## TASK REQUIREMENTS
Only lines holding "possible" are wanted; copy each of them from the records below.

:::::

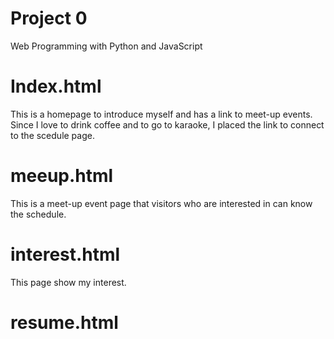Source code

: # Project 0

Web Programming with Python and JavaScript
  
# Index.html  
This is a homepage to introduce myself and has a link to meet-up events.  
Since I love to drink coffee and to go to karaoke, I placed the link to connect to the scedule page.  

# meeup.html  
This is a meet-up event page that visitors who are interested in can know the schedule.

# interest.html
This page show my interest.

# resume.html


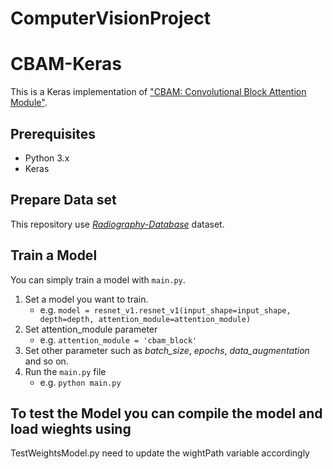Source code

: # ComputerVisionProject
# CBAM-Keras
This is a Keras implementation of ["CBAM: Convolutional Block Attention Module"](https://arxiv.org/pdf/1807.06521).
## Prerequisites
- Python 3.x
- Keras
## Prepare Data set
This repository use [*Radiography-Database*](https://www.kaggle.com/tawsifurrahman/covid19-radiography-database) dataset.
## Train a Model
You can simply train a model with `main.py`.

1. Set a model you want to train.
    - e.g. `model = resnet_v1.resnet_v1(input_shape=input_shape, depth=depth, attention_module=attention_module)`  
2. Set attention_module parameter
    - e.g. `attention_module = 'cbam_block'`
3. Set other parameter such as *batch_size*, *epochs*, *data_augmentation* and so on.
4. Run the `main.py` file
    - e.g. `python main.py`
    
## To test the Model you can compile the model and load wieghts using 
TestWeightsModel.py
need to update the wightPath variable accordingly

:::::

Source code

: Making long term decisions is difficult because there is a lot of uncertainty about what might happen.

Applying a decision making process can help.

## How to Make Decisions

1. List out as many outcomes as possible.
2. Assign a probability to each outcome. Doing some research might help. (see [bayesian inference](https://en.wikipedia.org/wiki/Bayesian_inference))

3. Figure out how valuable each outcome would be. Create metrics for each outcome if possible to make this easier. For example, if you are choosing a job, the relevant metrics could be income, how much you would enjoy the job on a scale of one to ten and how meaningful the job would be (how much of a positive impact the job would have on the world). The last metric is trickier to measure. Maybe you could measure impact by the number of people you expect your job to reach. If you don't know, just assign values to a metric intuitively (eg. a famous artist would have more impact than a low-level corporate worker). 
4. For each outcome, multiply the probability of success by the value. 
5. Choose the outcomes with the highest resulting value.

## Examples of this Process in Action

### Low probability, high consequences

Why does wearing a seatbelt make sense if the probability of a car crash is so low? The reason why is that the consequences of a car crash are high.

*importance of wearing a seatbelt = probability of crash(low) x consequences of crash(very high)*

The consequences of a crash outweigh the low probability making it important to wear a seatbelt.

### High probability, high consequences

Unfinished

:::::

## SOLUTION TO THIS EXERCISE
1. List out as many outcomes as possible.
3. Figure out how valuable each outcome would be. Create metrics for each outcome if possible to make this easier. For example, if you are choosing a job, the relevant metrics could be income, how much you would enjoy the job on a scale of one to ten and how meaningful the job would be (how much of a positive impact the job would have on the world). The last metric is trickier to measure. Maybe you could measure impact by the number of people you expect your job to reach. If you don't know, just assign values to a metric intuitively (eg. a famous artist would have more impact than a low-level corporate worker). 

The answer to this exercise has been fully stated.